Help with gradient

Hi,
I have a loss function that involves a probability density that requires several matrix operations to derive. When I tried running gradient on it through either Flux or Zygote I get this error: Mutating arrays is not supported. If anyone could tell me what that pertains to then perhaps I can adjust the code to comply.

thanks,
carson

Do what the error message tells you: don’t mutate arrays, use a functional style (map, comprehensions, etc).

It is difficult to help more without a concrete, self-contained example.

Also, see

https://fluxml.ai/Zygote.jl/latest/utils/#Zygote.Buffer

Thanks for your prompt reply. Sorry for not providing enough information. I think you have answered my question but here is my code https://github.com/ccc1685/transcription-model/blob/master/loss.jl. I want to find the gradient of function loss(x).

I need compute the nullspace of a matrix and thus use Julia’s linear algebra package. From what I gather, gradient cannot plow through matrix calculations. So I think this means I need to either write my own SVD solver or wait?

I would suggest providing a custom adjoint to the nullspace operation itself. I usuallly find

@inproceedings{giles2008extended,
  title={An extended collection of matrix derivative results for forward and reverse mode algorithmic differentiation. An extended version of a paper that appeared in the proceedings of AD2008},
  author={Giles, M},
  booktitle={the 5th International Conference on Automatic Differentiation},
  year=2008
}

useful

2 Likes

Thanks for your help

The other problem you will run into is that you are mutating your matrices in-place. This is easy enough to fix. For instance, the line:

r ./= rin[reactiondecay]

Should read:

r /= rin[reactiondecay]

Likewise, your transition function would need to be re-written in the same manner.
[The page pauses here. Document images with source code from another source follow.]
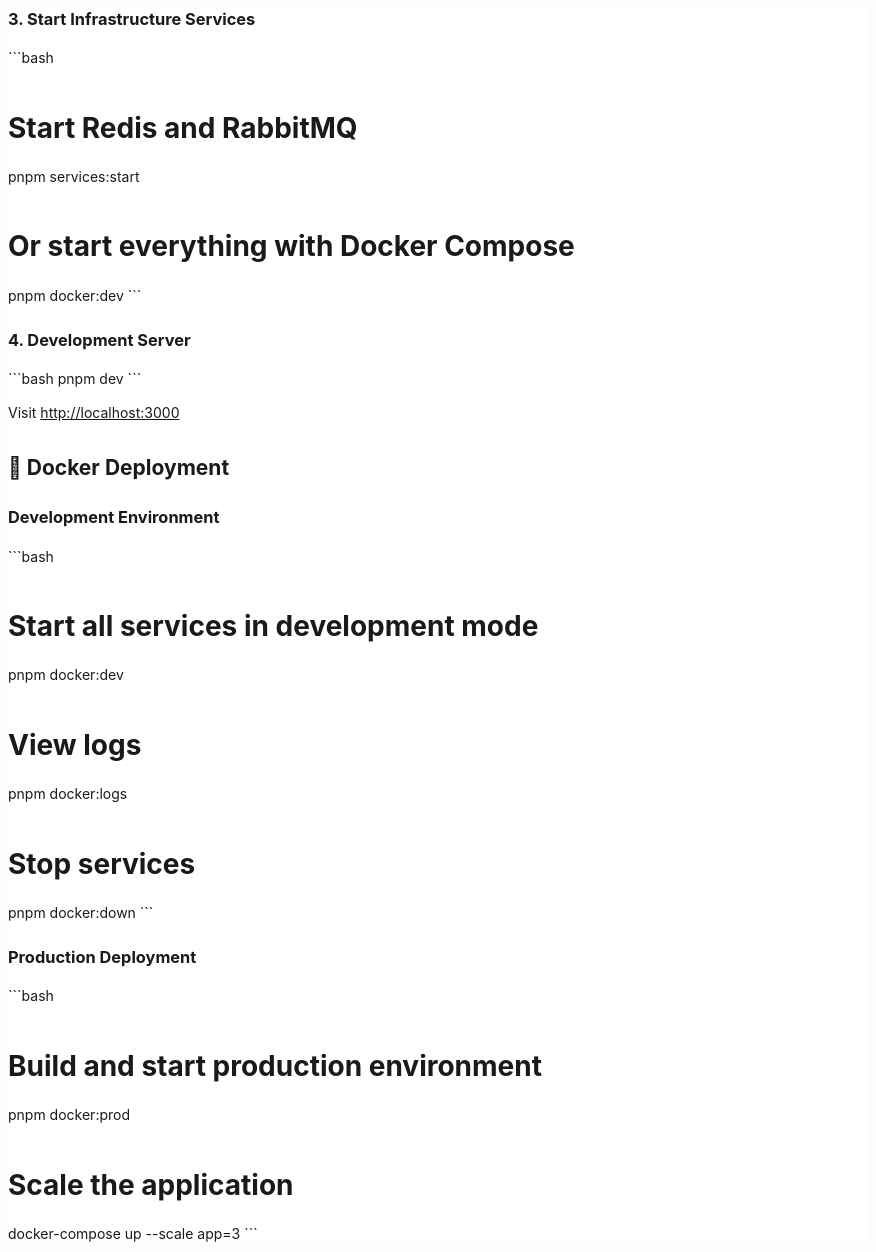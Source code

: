 ### 3. Start Infrastructure Services

\`\`\`bash
# Start Redis and RabbitMQ
pnpm services:start

# Or start everything with Docker Compose
pnpm docker:dev
\`\`\`

### 4. Development Server

\`\`\`bash
pnpm dev
\`\`\`

Visit [http://localhost:3000](http://localhost:3000)

## 🐳 Docker Deployment

### Development Environment

\`\`\`bash
# Start all services in development mode
pnpm docker:dev

# View logs
pnpm docker:logs

# Stop services
pnpm docker:down
\`\`\`

### Production Deployment

\`\`\`bash
# Build and start production environment
pnpm docker:prod

# Scale the application
docker-compose up --scale app=3
\`\`\`
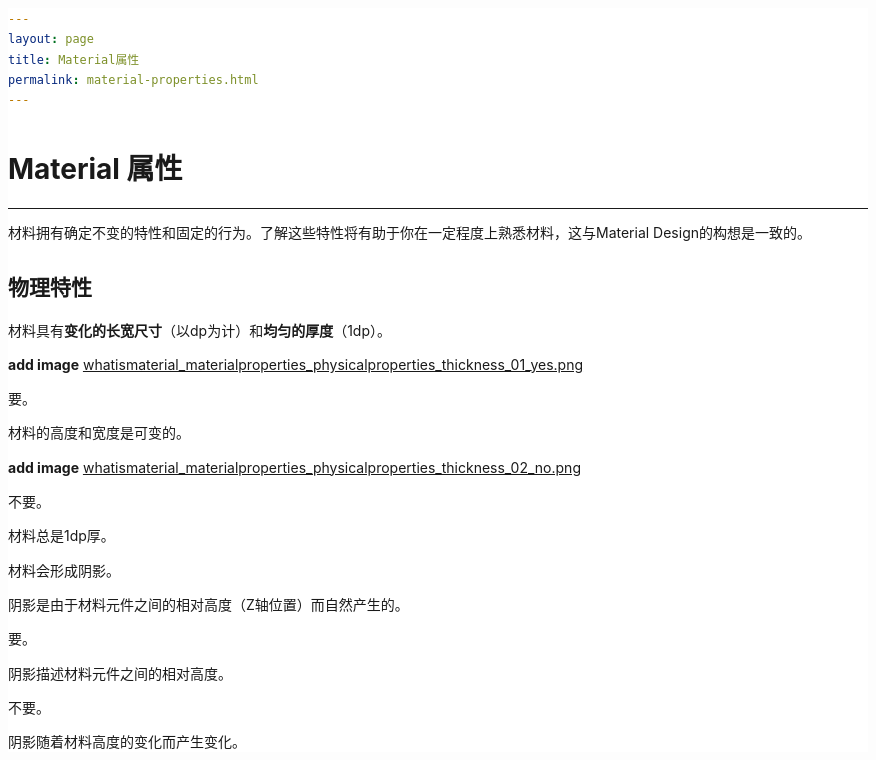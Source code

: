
 ```yaml
---
layout: page
title: Material属性
permalink: material-properties.html
---
```



# Material 属性
---

材料拥有确定不变的特性和固定的行为。了解这些特性将有助于你在一定程度上熟悉材料，这与Material Design的构想是一致的。

## 物理特性


材料具有**变化的长宽尺寸**（以dp为计）和**均匀的厚度**（1dp）。

**add image** [whatismaterial_materialproperties_physicalproperties_thickness_01_yes.png](https://material-design.storage.googleapis.com/publish/material_v_4/material_ext_publish/0B8v7jImPsDi-aTBFT1FDVEstenM/whatismaterial_materialproperties_physicalproperties_thickness_01_yes.png)

要。

材料的高度和宽度是可变的。

**add image** [whatismaterial_materialproperties_physicalproperties_thickness_02_no.png](https://material-design.storage.googleapis.com/publish/material_v_4/material_ext_publish/0B8v7jImPsDi-Sno0Qy1FY3UtaFk/whatismaterial_materialproperties_physicalproperties_thickness_02_no.png)

不要。

材料总是1dp厚。


材料会形成阴影。

阴影是由于材料元件之间的相对高度（Z轴位置）而自然产生的。

<video crossorigin="anonymous"  loop  controls width="760" height="360">
<source src="http://materialdesign.qiniudn.com/videos/inline%20whatismaterial-materialprop-physicalprop-PaperShadow_01_xhdpi_008.mp4">
</video>

要。

阴影描述材料元件之间的相对高度。

<video crossorigin="anonymous"  loop  controls width="760" height="360">
<source src="http://materialdesign.qiniudn.com/videos/inline%20whatismaterial-materialprop-physicalprop-PaperShadow_02_xhdpi_008.mp4">
</video>

不要。

阴影随着材料高度的变化而产生变化。
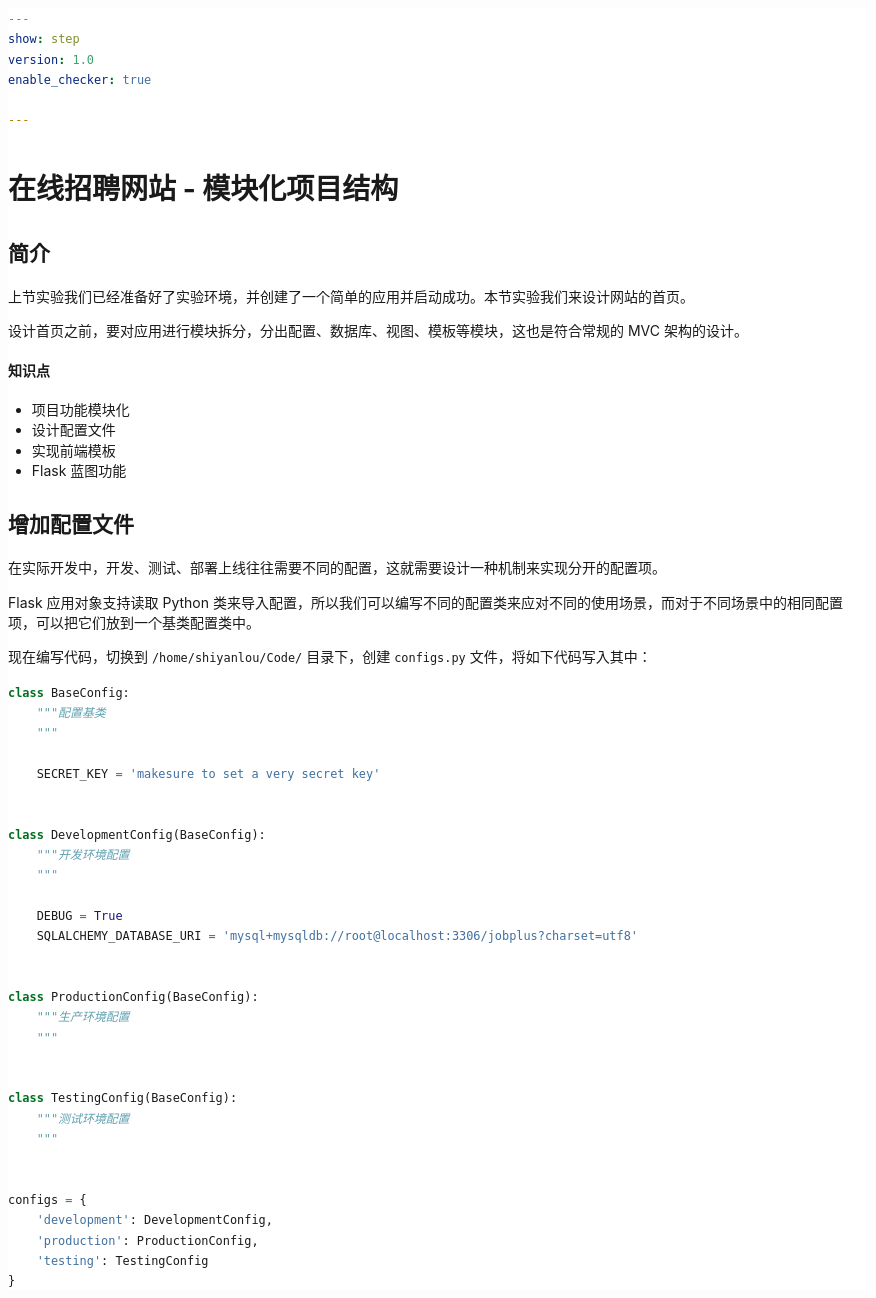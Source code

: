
 ```yaml
---
show: step
version: 1.0
enable_checker: true

---
```


# 在线招聘网站 - 模块化项目结构

## 简介

上节实验我们已经准备好了实验环境，并创建了一个简单的应用并启动成功。本节实验我们来设计网站的首页。

设计首页之前，要对应用进行模块拆分，分出配置、数据库、视图、模板等模块，这也是符合常规的 MVC 架构的设计。

#### 知识点

- 项目功能模块化
- 设计配置文件
- 实现前端模板
- Flask 蓝图功能

## 增加配置文件

在实际开发中，开发、测试、部署上线往往需要不同的配置，这就需要设计一种机制来实现分开的配置项。

Flask 应用对象支持读取 Python 类来导入配置，所以我们可以编写不同的配置类来应对不同的使用场景，而对于不同场景中的相同配置项，可以把它们放到一个基类配置类中。

现在编写代码，切换到 `/home/shiyanlou/Code/` 目录下，创建 `configs.py` 文件，将如下代码写入其中：

```python
class BaseConfig:
    """配置基类
    """

    SECRET_KEY = 'makesure to set a very secret key'


class DevelopmentConfig(BaseConfig):
    """开发环境配置
    """

    DEBUG = True
    SQLALCHEMY_DATABASE_URI = 'mysql+mysqldb://root@localhost:3306/jobplus?charset=utf8'


class ProductionConfig(BaseConfig):
    """生产环境配置
    """


class TestingConfig(BaseConfig):
    """测试环境配置
    """


configs = {
    'development': DevelopmentConfig,
    'production': ProductionConfig,
    'testing': TestingConfig
}
```
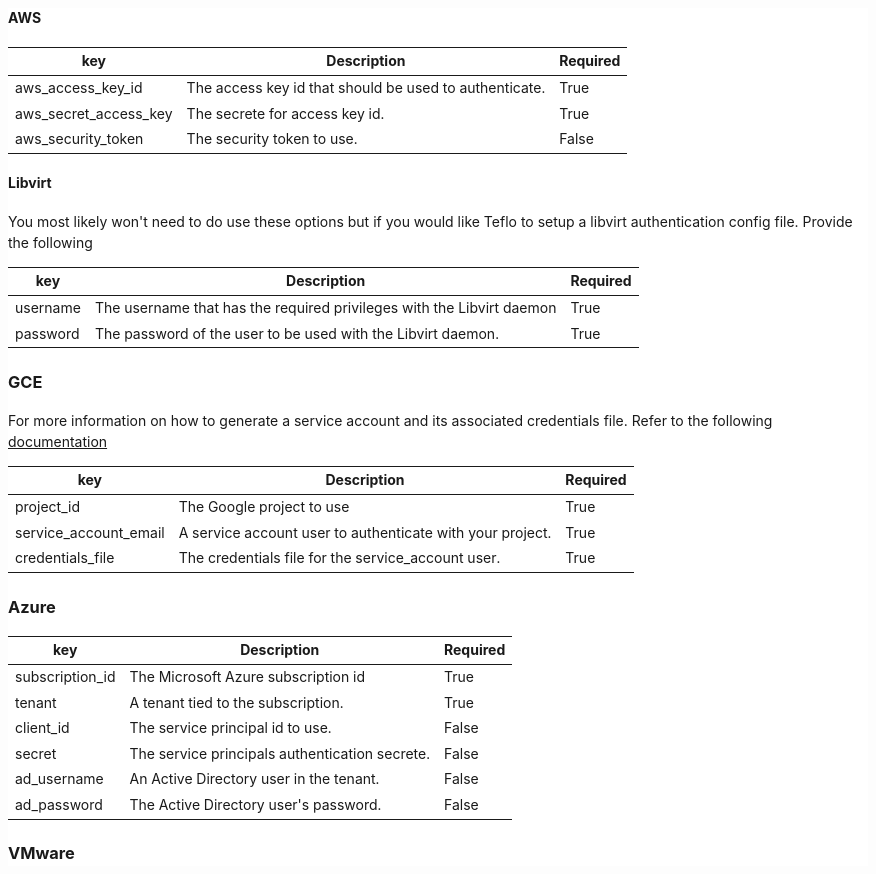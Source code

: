 
#### AWS

|key| Description | Required|
|  ---  |   ----  | ---  |
|aws_access_key_id|The access key id that should be used to authenticate.|True|
|aws_secret_access_key|The secrete for access key id.|True|
|aws_security_token|The security token to use.|False|


#### Libvirt
You most likely won't need to do use these options but if you would like Teflo
to setup a libvirt authentication config file. Provide the following 

|key| Description | Required|
|  ---  |   ----  | ---  |
|username|The username that has the required privileges with the Libvirt daemon|True|
|password|The password of the user to be used with the Libvirt daemon.|True|


### GCE
For more information on how to generate a service account and its
associated credentials file. Refer to the following 
[documentation](https://libcloud.readthedocs.io/en/stable/compute/drivers/gce.html#service-account)

|key| Description | Required|
|  ---  |   ----  | ---  |
|project_id| The Google project to use| True|
|service_account_email|A service account user to authenticate with your project.|True|
|credentials_file|The credentials file for the service_account user.|True|


### Azure 

|key| Description | Required|
|  ---  |   ----  | ---  |
|subscription_id|The Microsoft Azure subscription id|True|
|tenant|A tenant tied to the subscription.|True|
|client_id|The service principal id to use.|False|
|secret|The service principals authentication secrete.|False|
|ad_username|An Active Directory user in the tenant.|False|
|ad_password|The Active Directory user's password.|False|


### VMware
That might not be straightforward in the case of your B and T transition matrices, and it may be easier to derive and define the adjoints by hand.

One trick I’ve used is to calculate the matrix construction with ForwardDiff, and then use the resulting Jacobian to calculate the vector’-Jacobian product, like so:

forward(params) = ... # constructs a matrix T from params

Zygote.@adjoint function forward(params)
    T = forward(params)
    return T, function (params_bar)
        J = ForwardDiff.jacobian(forward, params)
        # backward pass is vector-Jacobian product
        vjp = params_bar' * J
        return vjp
    end
end

It may not be the most efficient way to calculate things, but I trust it more than doing it by hand.

2 Likes

Thanks. This concept of mutating matrices is foreign to me so your explanation was very helpful.